Galerie Kunstraum 21

Von Achim Duchow bis Uta Rings: Spannendes Generationentreffen

Beschwingte Studie von Armin Duchow.

Bonn. Hier überschlagen sich Erinnerungen an umtriebige Blütenzeiten der rheinischen Kunstszene. Gegenüber von Beuys' Meisterschüler und Dauerbegleiter Johannes Stüttgen und dem Eleven von Sigmar Polke, Achim Duchow, lässt Galerist Hans Vetter die Gegenwart, vertreten durch Uta Rings und Dirk Salz (beide Jahrgang 1962), zu Wort kommen.
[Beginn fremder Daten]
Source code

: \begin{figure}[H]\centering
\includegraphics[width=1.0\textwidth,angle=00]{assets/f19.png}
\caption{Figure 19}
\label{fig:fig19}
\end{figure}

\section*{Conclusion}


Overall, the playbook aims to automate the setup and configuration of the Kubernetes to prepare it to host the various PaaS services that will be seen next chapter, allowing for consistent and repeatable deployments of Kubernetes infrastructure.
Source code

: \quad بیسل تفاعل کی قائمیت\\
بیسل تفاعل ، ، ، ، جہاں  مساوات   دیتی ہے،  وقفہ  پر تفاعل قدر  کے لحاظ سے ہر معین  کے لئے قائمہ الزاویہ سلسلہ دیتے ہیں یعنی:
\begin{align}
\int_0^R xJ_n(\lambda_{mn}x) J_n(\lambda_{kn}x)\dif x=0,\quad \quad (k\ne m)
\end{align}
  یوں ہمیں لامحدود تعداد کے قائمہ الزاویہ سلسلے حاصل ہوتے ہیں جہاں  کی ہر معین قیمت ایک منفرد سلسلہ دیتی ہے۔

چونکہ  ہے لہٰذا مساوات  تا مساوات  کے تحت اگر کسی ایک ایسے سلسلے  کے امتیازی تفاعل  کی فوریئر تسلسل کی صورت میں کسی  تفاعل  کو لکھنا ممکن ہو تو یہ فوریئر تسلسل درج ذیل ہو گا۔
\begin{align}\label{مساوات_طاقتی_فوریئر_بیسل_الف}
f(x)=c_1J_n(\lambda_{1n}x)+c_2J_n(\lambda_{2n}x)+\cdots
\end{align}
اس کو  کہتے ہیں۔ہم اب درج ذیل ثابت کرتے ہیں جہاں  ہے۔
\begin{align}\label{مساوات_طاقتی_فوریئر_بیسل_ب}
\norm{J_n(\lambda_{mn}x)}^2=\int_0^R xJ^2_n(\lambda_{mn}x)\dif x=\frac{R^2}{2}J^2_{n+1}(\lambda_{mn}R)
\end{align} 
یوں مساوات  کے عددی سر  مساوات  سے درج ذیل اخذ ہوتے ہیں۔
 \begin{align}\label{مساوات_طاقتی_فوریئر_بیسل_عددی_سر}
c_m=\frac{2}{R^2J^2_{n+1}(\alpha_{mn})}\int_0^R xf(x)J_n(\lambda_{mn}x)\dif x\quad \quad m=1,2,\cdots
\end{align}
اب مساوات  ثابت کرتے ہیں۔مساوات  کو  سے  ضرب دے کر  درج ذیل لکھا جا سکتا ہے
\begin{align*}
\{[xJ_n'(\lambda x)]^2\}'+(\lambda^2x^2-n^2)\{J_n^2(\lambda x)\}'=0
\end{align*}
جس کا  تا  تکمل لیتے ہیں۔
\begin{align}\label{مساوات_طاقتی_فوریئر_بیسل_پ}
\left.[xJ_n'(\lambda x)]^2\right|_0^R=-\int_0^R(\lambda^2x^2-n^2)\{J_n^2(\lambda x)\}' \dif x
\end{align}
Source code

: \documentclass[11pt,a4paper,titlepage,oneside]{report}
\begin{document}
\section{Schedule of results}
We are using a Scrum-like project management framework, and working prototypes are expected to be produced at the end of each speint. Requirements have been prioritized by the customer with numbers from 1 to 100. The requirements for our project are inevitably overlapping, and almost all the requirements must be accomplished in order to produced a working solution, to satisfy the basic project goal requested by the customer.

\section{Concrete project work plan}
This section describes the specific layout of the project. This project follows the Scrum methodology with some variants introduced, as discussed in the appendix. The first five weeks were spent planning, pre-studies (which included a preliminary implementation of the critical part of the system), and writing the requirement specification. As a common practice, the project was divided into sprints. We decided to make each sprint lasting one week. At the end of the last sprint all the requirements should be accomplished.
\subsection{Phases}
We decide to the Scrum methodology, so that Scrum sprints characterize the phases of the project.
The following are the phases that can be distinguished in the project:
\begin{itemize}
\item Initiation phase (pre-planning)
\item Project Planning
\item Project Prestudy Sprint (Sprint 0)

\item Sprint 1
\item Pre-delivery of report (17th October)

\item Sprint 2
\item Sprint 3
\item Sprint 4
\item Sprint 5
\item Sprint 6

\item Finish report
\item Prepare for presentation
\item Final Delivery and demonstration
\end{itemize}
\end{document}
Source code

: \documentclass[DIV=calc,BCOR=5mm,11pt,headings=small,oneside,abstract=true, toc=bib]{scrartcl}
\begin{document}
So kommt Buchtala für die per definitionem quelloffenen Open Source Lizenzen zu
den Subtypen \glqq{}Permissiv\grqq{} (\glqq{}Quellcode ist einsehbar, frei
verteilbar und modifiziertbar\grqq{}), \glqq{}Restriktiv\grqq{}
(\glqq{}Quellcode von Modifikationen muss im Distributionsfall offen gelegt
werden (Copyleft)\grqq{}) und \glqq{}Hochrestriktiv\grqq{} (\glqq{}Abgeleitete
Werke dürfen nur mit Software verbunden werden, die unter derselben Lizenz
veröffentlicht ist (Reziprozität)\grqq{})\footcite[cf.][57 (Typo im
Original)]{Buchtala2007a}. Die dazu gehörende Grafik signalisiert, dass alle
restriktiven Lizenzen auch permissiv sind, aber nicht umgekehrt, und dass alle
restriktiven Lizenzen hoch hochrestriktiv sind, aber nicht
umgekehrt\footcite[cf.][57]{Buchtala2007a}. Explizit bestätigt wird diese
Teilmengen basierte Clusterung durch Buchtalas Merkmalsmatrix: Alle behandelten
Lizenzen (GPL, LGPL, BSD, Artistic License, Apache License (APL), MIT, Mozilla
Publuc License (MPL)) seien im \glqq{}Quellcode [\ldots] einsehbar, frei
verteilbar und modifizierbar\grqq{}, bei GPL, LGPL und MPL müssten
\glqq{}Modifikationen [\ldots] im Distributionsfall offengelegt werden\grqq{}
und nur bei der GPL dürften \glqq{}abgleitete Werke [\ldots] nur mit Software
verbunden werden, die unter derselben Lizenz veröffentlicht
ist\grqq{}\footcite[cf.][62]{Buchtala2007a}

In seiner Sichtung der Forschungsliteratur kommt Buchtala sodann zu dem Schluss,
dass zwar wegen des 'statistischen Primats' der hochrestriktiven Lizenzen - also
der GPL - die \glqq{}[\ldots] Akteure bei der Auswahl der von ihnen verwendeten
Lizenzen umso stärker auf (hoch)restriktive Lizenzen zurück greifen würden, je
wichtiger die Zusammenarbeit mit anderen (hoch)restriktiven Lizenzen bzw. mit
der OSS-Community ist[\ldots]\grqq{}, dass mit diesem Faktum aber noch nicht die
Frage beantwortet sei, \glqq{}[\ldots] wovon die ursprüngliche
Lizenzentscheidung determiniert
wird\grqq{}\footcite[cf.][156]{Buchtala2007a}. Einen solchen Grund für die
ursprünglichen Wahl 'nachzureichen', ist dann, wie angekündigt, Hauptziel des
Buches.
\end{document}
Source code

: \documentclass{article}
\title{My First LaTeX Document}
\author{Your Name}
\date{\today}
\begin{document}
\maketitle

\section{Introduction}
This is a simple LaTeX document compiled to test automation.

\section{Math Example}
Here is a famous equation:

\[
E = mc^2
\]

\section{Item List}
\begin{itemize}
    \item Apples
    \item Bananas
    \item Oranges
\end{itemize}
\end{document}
Nicht unbedingt auf den ersten Blick kommt der in zwei Welten eingekeilte Betrachter latent existierenden Querverbindungen auf die Spur. Mit verführerischem Charme lockt der 1945 geborene Stüttgen zunächst zum Abtauchen in handschriftlich kommentierte Farbzeichnungen, wo offenbar mit naturwissenschaftlicher Systematik interessante Phänomene, wie die Natur der Erde oder das Krankheitssymptom "Überzug" ergründet werden. Ein jeweils stark verschlüsseltes, mit Gedankenwitz gepfeffertes Thesengerüst jedoch verbaut schlussendlich den erwünschten Nachvollzug.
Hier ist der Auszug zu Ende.